▶ **Exercise requirements**: The answer must consist solely of the lines from the opening line of the entries through the line with "Baded on the", transcribed exactly and without any pictures.

━━ Records supplied ━━

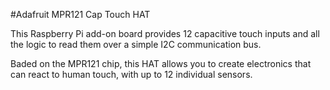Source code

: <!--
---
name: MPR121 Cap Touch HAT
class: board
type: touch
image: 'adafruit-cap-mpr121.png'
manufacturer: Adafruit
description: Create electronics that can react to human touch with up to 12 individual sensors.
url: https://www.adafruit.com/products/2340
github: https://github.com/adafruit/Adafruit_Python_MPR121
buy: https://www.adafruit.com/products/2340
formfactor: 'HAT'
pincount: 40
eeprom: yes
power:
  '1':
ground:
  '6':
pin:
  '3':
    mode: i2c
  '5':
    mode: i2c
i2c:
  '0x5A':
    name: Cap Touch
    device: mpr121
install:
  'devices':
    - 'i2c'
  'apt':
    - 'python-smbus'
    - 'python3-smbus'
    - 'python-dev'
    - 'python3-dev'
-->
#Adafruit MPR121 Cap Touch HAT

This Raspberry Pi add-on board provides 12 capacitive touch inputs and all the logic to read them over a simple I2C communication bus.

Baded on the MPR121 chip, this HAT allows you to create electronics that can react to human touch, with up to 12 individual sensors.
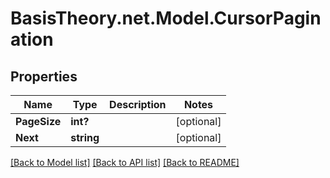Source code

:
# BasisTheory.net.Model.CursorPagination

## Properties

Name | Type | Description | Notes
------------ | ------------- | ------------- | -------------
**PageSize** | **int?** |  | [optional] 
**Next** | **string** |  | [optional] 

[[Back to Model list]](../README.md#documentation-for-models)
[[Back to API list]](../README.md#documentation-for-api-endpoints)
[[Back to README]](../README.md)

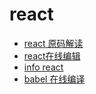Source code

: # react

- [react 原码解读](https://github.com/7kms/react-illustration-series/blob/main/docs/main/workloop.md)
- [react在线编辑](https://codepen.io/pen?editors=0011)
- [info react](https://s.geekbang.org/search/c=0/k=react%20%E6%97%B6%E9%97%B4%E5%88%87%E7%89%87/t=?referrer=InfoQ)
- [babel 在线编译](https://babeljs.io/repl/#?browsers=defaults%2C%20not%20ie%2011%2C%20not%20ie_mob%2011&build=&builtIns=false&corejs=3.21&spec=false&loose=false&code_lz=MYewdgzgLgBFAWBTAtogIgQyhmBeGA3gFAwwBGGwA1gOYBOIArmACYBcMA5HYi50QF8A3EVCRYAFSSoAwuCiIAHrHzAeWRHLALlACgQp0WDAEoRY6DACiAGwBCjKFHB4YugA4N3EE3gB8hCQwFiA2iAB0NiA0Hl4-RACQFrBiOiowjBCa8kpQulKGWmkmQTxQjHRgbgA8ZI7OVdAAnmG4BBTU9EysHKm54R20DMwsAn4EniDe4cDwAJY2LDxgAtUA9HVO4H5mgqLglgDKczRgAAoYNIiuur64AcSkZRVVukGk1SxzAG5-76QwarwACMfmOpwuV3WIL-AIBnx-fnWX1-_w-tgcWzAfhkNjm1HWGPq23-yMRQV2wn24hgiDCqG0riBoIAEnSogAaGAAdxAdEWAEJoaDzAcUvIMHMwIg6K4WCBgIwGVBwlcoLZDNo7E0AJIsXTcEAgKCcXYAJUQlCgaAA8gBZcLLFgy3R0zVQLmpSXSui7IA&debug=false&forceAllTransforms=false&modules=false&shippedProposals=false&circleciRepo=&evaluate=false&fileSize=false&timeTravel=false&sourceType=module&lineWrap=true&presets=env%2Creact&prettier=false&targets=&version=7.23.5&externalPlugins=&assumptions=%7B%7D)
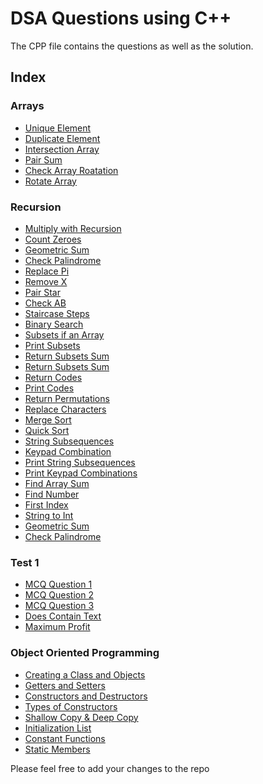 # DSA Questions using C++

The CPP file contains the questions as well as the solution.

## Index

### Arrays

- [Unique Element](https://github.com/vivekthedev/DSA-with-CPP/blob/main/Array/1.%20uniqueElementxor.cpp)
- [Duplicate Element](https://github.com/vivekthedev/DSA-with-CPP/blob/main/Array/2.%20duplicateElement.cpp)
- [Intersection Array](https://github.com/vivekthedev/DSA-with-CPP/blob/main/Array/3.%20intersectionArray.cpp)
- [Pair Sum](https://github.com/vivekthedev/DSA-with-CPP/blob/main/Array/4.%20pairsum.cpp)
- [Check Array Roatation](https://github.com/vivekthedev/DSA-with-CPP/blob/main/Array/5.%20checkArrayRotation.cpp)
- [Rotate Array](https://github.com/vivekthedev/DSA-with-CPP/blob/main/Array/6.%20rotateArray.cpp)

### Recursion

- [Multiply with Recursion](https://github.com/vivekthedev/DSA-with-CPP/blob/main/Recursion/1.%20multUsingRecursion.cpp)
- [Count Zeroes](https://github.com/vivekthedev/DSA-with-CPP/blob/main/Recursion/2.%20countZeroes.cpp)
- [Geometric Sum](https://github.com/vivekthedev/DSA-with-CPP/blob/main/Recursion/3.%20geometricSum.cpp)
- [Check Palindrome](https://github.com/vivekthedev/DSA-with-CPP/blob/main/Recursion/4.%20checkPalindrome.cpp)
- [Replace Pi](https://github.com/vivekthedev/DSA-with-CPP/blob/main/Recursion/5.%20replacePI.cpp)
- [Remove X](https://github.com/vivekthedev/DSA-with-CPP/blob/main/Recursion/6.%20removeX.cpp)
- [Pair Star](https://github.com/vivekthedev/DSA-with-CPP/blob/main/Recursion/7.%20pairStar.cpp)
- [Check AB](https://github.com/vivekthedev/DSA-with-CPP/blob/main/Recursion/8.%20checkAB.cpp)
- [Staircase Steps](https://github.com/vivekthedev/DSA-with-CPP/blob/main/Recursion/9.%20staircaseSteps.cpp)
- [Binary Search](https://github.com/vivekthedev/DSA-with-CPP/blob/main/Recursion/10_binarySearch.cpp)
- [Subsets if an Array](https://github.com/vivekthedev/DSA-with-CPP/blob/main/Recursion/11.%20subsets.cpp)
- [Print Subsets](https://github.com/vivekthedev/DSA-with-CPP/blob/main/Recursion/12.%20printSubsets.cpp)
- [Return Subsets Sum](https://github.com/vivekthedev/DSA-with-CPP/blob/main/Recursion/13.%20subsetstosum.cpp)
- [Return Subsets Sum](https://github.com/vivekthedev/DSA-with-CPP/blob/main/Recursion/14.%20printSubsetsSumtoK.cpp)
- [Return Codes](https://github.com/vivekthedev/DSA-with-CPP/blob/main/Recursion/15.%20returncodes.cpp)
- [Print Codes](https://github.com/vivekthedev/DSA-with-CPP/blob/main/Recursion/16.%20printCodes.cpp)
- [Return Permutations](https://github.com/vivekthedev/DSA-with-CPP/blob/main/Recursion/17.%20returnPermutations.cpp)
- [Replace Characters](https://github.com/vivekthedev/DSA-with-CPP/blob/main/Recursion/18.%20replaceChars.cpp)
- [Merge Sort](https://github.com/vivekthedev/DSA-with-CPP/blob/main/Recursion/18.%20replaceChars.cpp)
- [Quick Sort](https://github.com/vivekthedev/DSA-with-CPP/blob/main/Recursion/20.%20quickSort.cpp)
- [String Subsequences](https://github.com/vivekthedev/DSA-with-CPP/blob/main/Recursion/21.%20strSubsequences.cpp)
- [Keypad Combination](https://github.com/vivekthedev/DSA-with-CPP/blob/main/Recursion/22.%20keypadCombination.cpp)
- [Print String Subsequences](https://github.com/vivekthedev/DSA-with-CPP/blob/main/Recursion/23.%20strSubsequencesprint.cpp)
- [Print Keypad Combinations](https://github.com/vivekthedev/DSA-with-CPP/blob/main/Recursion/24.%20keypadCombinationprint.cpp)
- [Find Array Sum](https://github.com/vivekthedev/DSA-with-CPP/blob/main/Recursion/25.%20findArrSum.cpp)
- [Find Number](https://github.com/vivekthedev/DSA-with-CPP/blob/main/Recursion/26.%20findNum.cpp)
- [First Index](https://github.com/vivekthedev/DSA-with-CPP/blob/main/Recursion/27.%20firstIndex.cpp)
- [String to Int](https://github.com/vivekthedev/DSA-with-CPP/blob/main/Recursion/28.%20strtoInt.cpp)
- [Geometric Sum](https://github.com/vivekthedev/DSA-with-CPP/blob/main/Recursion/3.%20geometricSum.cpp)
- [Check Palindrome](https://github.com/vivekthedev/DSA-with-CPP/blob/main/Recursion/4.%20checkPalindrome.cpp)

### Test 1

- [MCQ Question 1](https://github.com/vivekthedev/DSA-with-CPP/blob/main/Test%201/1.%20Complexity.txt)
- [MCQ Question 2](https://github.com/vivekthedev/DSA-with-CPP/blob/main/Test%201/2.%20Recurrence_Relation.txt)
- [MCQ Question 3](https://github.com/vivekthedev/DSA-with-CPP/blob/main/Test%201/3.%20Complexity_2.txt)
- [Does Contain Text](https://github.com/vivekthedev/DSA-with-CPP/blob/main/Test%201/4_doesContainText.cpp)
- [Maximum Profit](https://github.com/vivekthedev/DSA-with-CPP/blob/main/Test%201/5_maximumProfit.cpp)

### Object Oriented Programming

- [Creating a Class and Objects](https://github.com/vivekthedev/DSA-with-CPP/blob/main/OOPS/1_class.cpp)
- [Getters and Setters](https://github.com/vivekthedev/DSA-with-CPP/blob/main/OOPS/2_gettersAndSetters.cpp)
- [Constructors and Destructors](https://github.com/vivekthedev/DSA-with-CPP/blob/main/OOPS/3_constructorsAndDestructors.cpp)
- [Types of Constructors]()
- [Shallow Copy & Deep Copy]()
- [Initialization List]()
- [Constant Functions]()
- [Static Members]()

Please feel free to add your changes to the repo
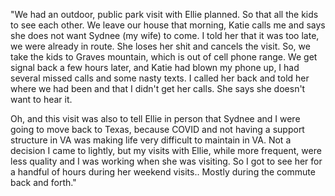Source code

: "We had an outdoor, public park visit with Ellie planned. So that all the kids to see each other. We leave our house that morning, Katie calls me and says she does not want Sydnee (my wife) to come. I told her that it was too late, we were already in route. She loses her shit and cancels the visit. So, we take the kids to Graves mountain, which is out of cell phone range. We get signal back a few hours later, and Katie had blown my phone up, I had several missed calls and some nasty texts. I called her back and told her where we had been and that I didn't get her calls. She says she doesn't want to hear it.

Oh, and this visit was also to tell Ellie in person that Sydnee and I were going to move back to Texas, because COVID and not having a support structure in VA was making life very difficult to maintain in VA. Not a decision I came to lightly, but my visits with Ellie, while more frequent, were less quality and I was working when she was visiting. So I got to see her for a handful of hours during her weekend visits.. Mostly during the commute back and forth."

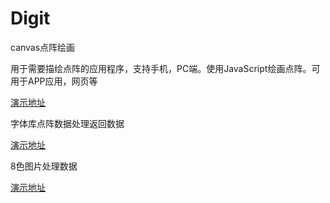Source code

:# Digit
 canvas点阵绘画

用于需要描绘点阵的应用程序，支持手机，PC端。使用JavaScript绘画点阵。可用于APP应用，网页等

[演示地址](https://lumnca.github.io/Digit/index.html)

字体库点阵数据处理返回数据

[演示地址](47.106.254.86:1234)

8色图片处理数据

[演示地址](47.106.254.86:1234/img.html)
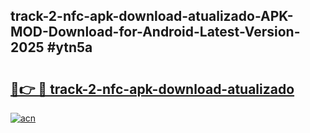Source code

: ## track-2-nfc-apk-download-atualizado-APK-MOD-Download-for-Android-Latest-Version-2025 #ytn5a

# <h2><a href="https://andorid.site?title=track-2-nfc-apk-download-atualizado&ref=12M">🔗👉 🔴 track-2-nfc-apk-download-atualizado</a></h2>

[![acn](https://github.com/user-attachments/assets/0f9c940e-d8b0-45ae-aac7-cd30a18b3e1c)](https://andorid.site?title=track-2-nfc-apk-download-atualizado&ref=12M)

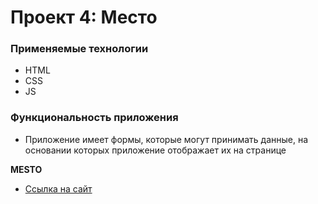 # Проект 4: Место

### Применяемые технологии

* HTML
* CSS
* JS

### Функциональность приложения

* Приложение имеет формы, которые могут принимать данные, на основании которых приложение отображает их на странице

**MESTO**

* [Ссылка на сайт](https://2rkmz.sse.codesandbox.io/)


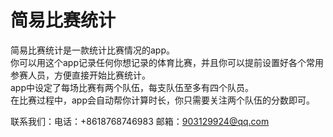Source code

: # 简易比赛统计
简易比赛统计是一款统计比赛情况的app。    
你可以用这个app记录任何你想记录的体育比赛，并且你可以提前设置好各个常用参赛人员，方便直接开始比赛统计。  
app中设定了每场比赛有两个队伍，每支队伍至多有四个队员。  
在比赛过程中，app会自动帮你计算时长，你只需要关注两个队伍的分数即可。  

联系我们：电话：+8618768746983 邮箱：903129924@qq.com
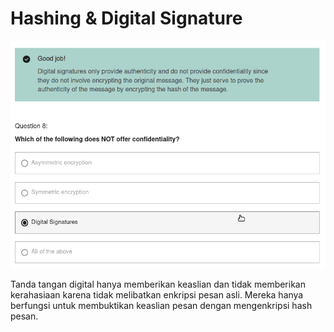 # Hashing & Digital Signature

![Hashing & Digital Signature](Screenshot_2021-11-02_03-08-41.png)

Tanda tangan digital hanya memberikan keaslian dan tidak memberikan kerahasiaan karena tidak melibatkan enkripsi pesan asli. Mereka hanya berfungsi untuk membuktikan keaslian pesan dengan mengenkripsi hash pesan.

━━━

▶ **Output**:
Source code

: <!--
---
name: MPR121 Cap Touch HAT
class: board
type: touch
image: 'adafruit-cap-mpr121.png'
manufacturer: Adafruit
description: Create electronics that can react to human touch with up to 12 individual sensors.
url: https://www.adafruit.com/products/2340
github: https://github.com/adafruit/Adafruit_Python_MPR121
buy: https://www.adafruit.com/products/2340
formfactor: 'HAT'
pincount: 40
eeprom: yes
power:
  '1':
ground:
  '6':
pin:
  '3':
    mode: i2c
  '5':
    mode: i2c
i2c:
  '0x5A':
    name: Cap Touch
    device: mpr121
install:
  'devices':
    - 'i2c'
  'apt':
    - 'python-smbus'
    - 'python3-smbus'
    - 'python-dev'
    - 'python3-dev'
-->
#Adafruit MPR121 Cap Touch HAT

This Raspberry Pi add-on board provides 12 capacitive touch inputs and all the logic to read them over a simple I2C communication bus.

Baded on the MPR121 chip, this HAT allows you to create electronics that can react to human touch, with up to 12 individual sensors.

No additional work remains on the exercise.